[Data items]
┌────────

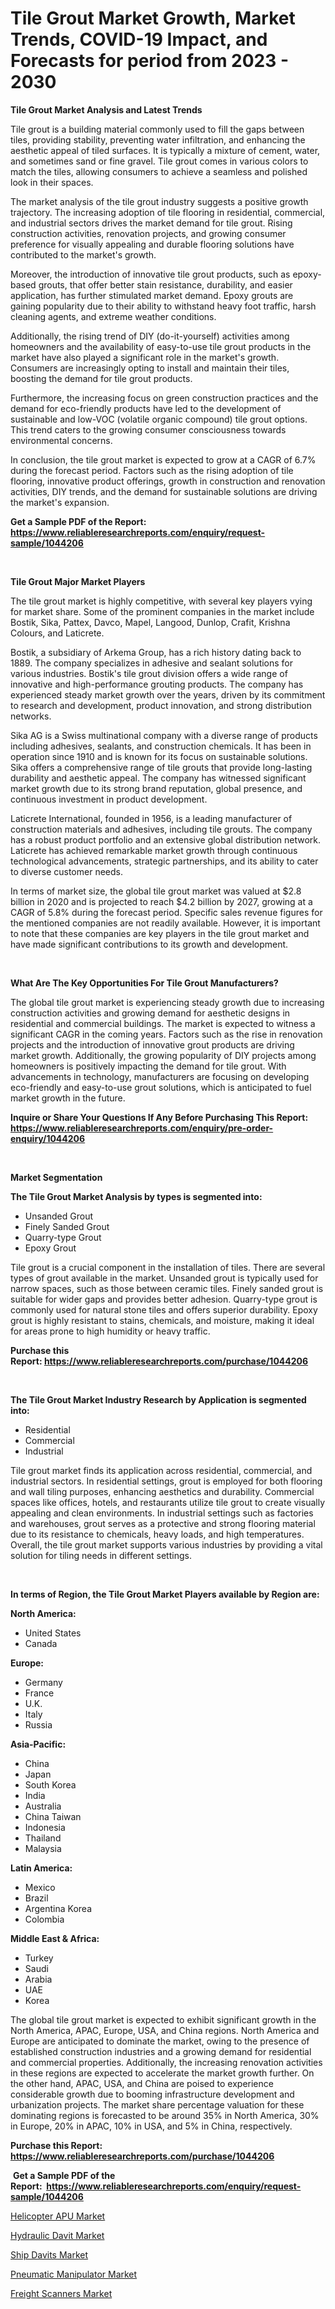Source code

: <p><h1>Tile Grout Market Growth, Market Trends, COVID-19 Impact, and Forecasts for period from 2023 - 2030</h1></p><p><strong>Tile Grout Market Analysis and Latest Trends</strong></p>
<p><p>Tile grout is a building material commonly used to fill the gaps between tiles, providing stability, preventing water infiltration, and enhancing the aesthetic appeal of tiled surfaces. It is typically a mixture of cement, water, and sometimes sand or fine gravel. Tile grout comes in various colors to match the tiles, allowing consumers to achieve a seamless and polished look in their spaces. </p><p>The market analysis of the tile grout industry suggests a positive growth trajectory. The increasing adoption of tile flooring in residential, commercial, and industrial sectors drives the market demand for tile grout. Rising construction activities, renovation projects, and growing consumer preference for visually appealing and durable flooring solutions have contributed to the market's growth.</p><p>Moreover, the introduction of innovative tile grout products, such as epoxy-based grouts, that offer better stain resistance, durability, and easier application, has further stimulated market demand. Epoxy grouts are gaining popularity due to their ability to withstand heavy foot traffic, harsh cleaning agents, and extreme weather conditions.</p><p>Additionally, the rising trend of DIY (do-it-yourself) activities among homeowners and the availability of easy-to-use tile grout products in the market have also played a significant role in the market's growth. Consumers are increasingly opting to install and maintain their tiles, boosting the demand for tile grout products.</p><p>Furthermore, the increasing focus on green construction practices and the demand for eco-friendly products have led to the development of sustainable and low-VOC (volatile organic compound) tile grout options. This trend caters to the growing consumer consciousness towards environmental concerns.</p><p>In conclusion, the tile grout market is expected to grow at a CAGR of 6.7% during the forecast period. Factors such as the rising adoption of tile flooring, innovative product offerings, growth in construction and renovation activities, DIY trends, and the demand for sustainable solutions are driving the market's expansion.</p></p>
<p><strong>Get a Sample PDF of the Report:&nbsp; <a href="https://www.reliableresearchreports.com/enquiry/request-sample/1044206">https://www.reliableresearchreports.com/enquiry/request-sample/1044206</a></strong></p>
<p>&nbsp;</p>
<p><strong>Tile Grout Major Market Players</strong></p>
<p><p>The tile grout market is highly competitive, with several key players vying for market share. Some of the prominent companies in the market include Bostik, Sika, Pattex, Davco, Mapel, Langood, Dunlop, Crafit, Krishna Colours, and Laticrete. </p><p>Bostik, a subsidiary of Arkema Group, has a rich history dating back to 1889. The company specializes in adhesive and sealant solutions for various industries. Bostik's tile grout division offers a wide range of innovative and high-performance grouting products. The company has experienced steady market growth over the years, driven by its commitment to research and development, product innovation, and strong distribution networks.</p><p>Sika AG is a Swiss multinational company with a diverse range of products including adhesives, sealants, and construction chemicals. It has been in operation since 1910 and is known for its focus on sustainable solutions. Sika offers a comprehensive range of tile grouts that provide long-lasting durability and aesthetic appeal. The company has witnessed significant market growth due to its strong brand reputation, global presence, and continuous investment in product development.</p><p>Laticrete International, founded in 1956, is a leading manufacturer of construction materials and adhesives, including tile grouts. The company has a robust product portfolio and an extensive global distribution network. Laticrete has achieved remarkable market growth through continuous technological advancements, strategic partnerships, and its ability to cater to diverse customer needs.</p><p>In terms of market size, the global tile grout market was valued at $2.8 billion in 2020 and is projected to reach $4.2 billion by 2027, growing at a CAGR of 5.8% during the forecast period. Specific sales revenue figures for the mentioned companies are not readily available. However, it is important to note that these companies are key players in the tile grout market and have made significant contributions to its growth and development.</p></p>
<p>&nbsp;</p>
<p><strong>What Are The Key Opportunities For Tile Grout Manufacturers?</strong></p>
<p><p>The global tile grout market is experiencing steady growth due to increasing construction activities and growing demand for aesthetic designs in residential and commercial buildings. The market is expected to witness a significant CAGR in the coming years. Factors such as the rise in renovation projects and the introduction of innovative grout products are driving market growth. Additionally, the growing popularity of DIY projects among homeowners is positively impacting the demand for tile grout. With advancements in technology, manufacturers are focusing on developing eco-friendly and easy-to-use grout solutions, which is anticipated to fuel market growth in the future.</p></p>
<p><strong>Inquire or Share Your Questions If Any Before Purchasing This Report: <a href="https://www.reliableresearchreports.com/enquiry/pre-order-enquiry/1044206">https://www.reliableresearchreports.com/enquiry/pre-order-enquiry/1044206</a></strong></p>
<p>&nbsp;</p>
<p><strong>Market Segmentation</strong></p>
<p><strong>The Tile Grout Market Analysis by types is segmented into:</strong></p>
<p><ul><li>Unsanded Grout</li><li>Finely Sanded Grout</li><li>Quarry-type Grout</li><li>Epoxy Grout</li></ul></p>
<p><p>Tile grout is a crucial component in the installation of tiles. There are several types of grout available in the market. Unsanded grout is typically used for narrow spaces, such as those between ceramic tiles. Finely sanded grout is suitable for wider gaps and provides better adhesion. Quarry-type grout is commonly used for natural stone tiles and offers superior durability. Epoxy grout is highly resistant to stains, chemicals, and moisture, making it ideal for areas prone to high humidity or heavy traffic.</p></p>
<p><strong>Purchase this Report:&nbsp;<a href="https://www.reliableresearchreports.com/purchase/1044206">https://www.reliableresearchreports.com/purchase/1044206</a></strong></p>
<p>&nbsp;</p>
<p><strong>The Tile Grout Market Industry Research by Application is segmented into:</strong></p>
<p><ul><li>Residential</li><li>Commercial</li><li>Industrial</li></ul></p>
<p><p>Tile grout market finds its application across residential, commercial, and industrial sectors. In residential settings, grout is employed for both flooring and wall tiling purposes, enhancing aesthetics and durability. Commercial spaces like offices, hotels, and restaurants utilize tile grout to create visually appealing and clean environments. In industrial settings such as factories and warehouses, grout serves as a protective and strong flooring material due to its resistance to chemicals, heavy loads, and high temperatures. Overall, the tile grout market supports various industries by providing a vital solution for tiling needs in different settings.</p></p>
<p>&nbsp;</p>
<p><strong>In terms of Region, the Tile Grout Market Players available by Region are:</strong></p>
<p>
    <p> <strong> North America: </strong>
        <ul>
            <li>United States</li>
            <li>Canada</li>
        </ul>
        </p> 
    <p> <strong> Europe: </strong>
        <ul>
            <li>Germany</li>
            <li>France</li>
            <li>U.K.</li>
            <li>Italy</li>
            <li>Russia</li>
        </ul>
        </p> 
    <p> <strong> Asia-Pacific: </strong>
        <ul>
            <li>China</li>
            <li>Japan</li>
            <li>South Korea</li>
            <li>India</li>
            <li>Australia</li>
            <li>China Taiwan</li>
            <li>Indonesia</li>
            <li>Thailand</li>
            <li>Malaysia</li>
        </ul>
        </p> 
    <p> <strong> Latin America: </strong>
        <ul>
            <li>Mexico</li>
            <li>Brazil</li>
            <li>Argentina Korea</li>
            <li>Colombia</li>
        </ul>
        </p> 
    <p> <strong> Middle East & Africa: </strong>
        <ul>
            <li>Turkey</li>
            <li>Saudi</li>
            <li>Arabia</li>
            <li>UAE</li>
            <li>Korea</li>
        </ul>
    </p>
    </p>
<p><p>The global tile grout market is expected to exhibit significant growth in the North America, APAC, Europe, USA, and China regions. North America and Europe are anticipated to dominate the market, owing to the presence of established construction industries and a growing demand for residential and commercial properties. Additionally, the increasing renovation activities in these regions are expected to accelerate the market growth further. On the other hand, APAC, USA, and China are poised to experience considerable growth due to booming infrastructure development and urbanization projects. The market share percentage valuation for these dominating regions is forecasted to be around 35% in North America, 30% in Europe, 20% in APAC, 10% in USA, and 5% in China, respectively.</p></p>
<p><strong>Purchase this Report: <a href="https://www.reliableresearchreports.com/purchase/1044206">https://www.reliableresearchreports.com/purchase/1044206</a></strong></p>
<p>&nbsp;<strong>Get a Sample PDF of the Report:&nbsp;&nbsp;<a href="https://www.reliableresearchreports.com/enquiry/request-sample/1044206">https://www.reliableresearchreports.com/enquiry/request-sample/1044206</a></strong></p>
<p><strong></strong></p>
<p><p><a href="https://medium.com/@gerardowolf/helicopter-apu-market-trends-and-market-analysis-forecasted-for-period-2023-2030-32edcac470e1">Helicopter APU Market</a></p><p><a href="https://medium.com/@kyliebodei/decoding-hydraulic-davit-market-metrics-market-share-trends-and-growth-patterns-ca5081d9825e">Hydraulic Davit Market</a></p><p><a href="https://medium.com/@hazelharvey1918/ship-davits-market-size-and-market-trends-complete-industry-overview-2023-to-2030-b61ab33517bb">Ship Davits Market</a></p><p><a href="https://medium.com/@tiannathiel2023/pneumatic-manipulator-market-size-and-market-trends-complete-industry-overview-2023-to-2030-cc60fb958958">Pneumatic Manipulator Market</a></p><p><a href="https://medium.com/@candaceking17/freight-scanners-market-competitive-analysis-market-trends-and-forecast-to-2030-46b4879b9516">Freight Scanners Market</a></p></p>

└────────

### Directions
All that should be written out is the stretch of lines above between the one holding "<li>Indonesia</li>" and the one holding "<li>Turkey</li>", inclusive, exactly as given.

### Output of the exercise
            <li>Indonesia</li>
            <li>Thailand</li>
            <li>Malaysia</li>
        </ul>
        </p> 
    <p> <strong> Latin America: </strong>
        <ul>
            <li>Mexico</li>
            <li>Brazil</li>
            <li>Argentina Korea</li>
            <li>Colombia</li>
        </ul>
        </p> 
    <p> <strong> Middle East & Africa: </strong>
        <ul>
            <li>Turkey</li>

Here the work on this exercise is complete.